**Task statement**
Every single record needs to be restated word for word.

═══ Given records

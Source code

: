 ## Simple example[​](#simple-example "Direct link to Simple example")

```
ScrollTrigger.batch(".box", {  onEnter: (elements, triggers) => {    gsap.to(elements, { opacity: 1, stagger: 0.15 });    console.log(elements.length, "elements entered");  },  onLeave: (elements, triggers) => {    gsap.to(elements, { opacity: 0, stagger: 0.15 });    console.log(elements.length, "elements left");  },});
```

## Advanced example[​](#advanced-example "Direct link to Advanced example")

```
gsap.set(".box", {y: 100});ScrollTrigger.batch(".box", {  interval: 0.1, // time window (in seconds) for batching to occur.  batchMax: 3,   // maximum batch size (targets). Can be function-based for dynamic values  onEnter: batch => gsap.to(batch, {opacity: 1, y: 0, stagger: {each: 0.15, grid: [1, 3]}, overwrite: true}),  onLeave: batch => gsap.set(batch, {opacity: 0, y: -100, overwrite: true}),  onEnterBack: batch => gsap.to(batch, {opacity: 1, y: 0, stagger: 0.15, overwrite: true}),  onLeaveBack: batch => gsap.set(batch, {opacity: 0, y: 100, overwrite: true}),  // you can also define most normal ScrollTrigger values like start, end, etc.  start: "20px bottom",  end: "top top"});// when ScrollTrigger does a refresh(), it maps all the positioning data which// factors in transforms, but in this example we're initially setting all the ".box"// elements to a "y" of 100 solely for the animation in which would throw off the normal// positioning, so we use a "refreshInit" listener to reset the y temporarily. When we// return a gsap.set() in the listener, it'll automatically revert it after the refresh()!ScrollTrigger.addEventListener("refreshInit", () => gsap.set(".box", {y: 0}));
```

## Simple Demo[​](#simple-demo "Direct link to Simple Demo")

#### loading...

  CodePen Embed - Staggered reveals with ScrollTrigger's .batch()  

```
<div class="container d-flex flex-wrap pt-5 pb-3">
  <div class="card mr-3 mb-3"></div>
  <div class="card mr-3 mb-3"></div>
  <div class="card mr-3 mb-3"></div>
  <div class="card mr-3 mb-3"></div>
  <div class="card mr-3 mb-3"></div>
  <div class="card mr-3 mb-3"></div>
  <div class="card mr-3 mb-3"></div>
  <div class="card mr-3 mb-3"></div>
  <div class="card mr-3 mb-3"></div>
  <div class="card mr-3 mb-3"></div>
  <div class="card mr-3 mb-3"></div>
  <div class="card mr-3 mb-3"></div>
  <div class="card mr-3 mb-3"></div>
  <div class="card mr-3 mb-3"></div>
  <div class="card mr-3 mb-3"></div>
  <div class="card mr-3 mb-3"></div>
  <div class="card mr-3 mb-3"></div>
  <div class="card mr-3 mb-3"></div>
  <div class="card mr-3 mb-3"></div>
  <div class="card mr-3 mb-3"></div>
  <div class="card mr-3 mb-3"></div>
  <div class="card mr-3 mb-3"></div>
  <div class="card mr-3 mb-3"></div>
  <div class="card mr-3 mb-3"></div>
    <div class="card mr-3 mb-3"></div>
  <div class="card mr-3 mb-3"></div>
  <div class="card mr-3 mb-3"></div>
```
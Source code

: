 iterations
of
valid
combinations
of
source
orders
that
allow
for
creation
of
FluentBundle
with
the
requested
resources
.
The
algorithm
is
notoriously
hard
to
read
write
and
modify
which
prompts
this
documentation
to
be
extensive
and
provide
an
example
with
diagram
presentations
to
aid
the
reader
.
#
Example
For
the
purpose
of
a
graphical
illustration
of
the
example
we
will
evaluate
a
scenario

══════

**Your response**
Source code

: ## Simple example[​](#simple-example "Direct link to Simple example")

```
ScrollTrigger.batch(".box", {  onEnter: (elements, triggers) => {    gsap.to(elements, { opacity: 1, stagger: 0.15 });    console.log(elements.length, "elements entered");  },  onLeave: (elements, triggers) => {    gsap.to(elements, { opacity: 0, stagger: 0.15 });    console.log(elements.length, "elements left");  },});
```

## Advanced example[​](#advanced-example "Direct link to Advanced example")

```
gsap.set(".box", {y: 100});ScrollTrigger.batch(".box", {  interval: 0.1, // time window (in seconds) for batching to occur.  batchMax: 3,   // maximum batch size (targets). Can be function-based for dynamic values  onEnter: batch => gsap.to(batch, {opacity: 1, y: 0, stagger: {each: 0.15, grid: [1, 3]}, overwrite: true}),  onLeave: batch => gsap.set(batch, {opacity: 0, y: -100, overwrite: true}),  onEnterBack: batch => gsap.to(batch, {opacity: 1, y: 0, stagger: 0.15, overwrite: true}),  onLeaveBack: batch => gsap.set(batch, {opacity: 0, y: 100, overwrite: true}),  // you can also define most normal ScrollTrigger values like start, end, etc.  start: "20px bottom",  end: "top top"});// when ScrollTrigger does a refresh(), it maps all the positioning data which// factors in transforms, but in this example we're initially setting all the ".box"// elements to a "y" of 100 solely for the animation in which would throw off the normal// positioning, so we use a "refreshInit" listener to reset the y temporarily. When we// return a gsap.set() in the listener, it'll automatically revert it after the refresh()!ScrollTrigger.addEventListener("refreshInit", () => gsap.set(".box", {y: 0}));
```

## Simple Demo[​](#simple-demo "Direct link to Simple Demo")

#### loading...

  CodePen Embed - Staggered reveals with ScrollTrigger's .batch()  

```
<div class="container d-flex flex-wrap pt-5 pb-3">
  <div class="card mr-3 mb-3"></div>
  <div class="card mr-3 mb-3"></div>
  <div class="card mr-3 mb-3"></div>
  <div class="card mr-3 mb-3"></div>
  <div class="card mr-3 mb-3"></div>
  <div class="card mr-3 mb-3"></div>
  <div class="card mr-3 mb-3"></div>
  <div class="card mr-3 mb-3"></div>
  <div class="card mr-3 mb-3"></div>
  <div class="card mr-3 mb-3"></div>
  <div class="card mr-3 mb-3"></div>
  <div class="card mr-3 mb-3"></div>
  <div class="card mr-3 mb-3"></div>
  <div class="card mr-3 mb-3"></div>
  <div class="card mr-3 mb-3"></div>
  <div class="card mr-3 mb-3"></div>
  <div class="card mr-3 mb-3"></div>
  <div class="card mr-3 mb-3"></div>
  <div class="card mr-3 mb-3"></div>
  <div class="card mr-3 mb-3"></div>
  <div class="card mr-3 mb-3"></div>
  <div class="card mr-3 mb-3"></div>
  <div class="card mr-3 mb-3"></div>
  <div class="card mr-3 mb-3"></div>
    <div class="card mr-3 mb-3"></div>
  <div class="card mr-3 mb-3"></div>
  <div class="card mr-3 mb-3"></div>
```
Source code

: iterations
of
valid
combinations
of
source
orders
that
allow
for
creation
of
FluentBundle
with
the
requested
resources
.
The
algorithm
is
notoriously
hard
to
read
write
and
modify
which
prompts
this
documentation
to
be
extensive
and
provide
an
example
with
diagram
presentations
to
aid
the
reader
.
#
Example
For
the
purpose
of
a
graphical
illustration
of
the
example
we
will
evaluate
a
scenario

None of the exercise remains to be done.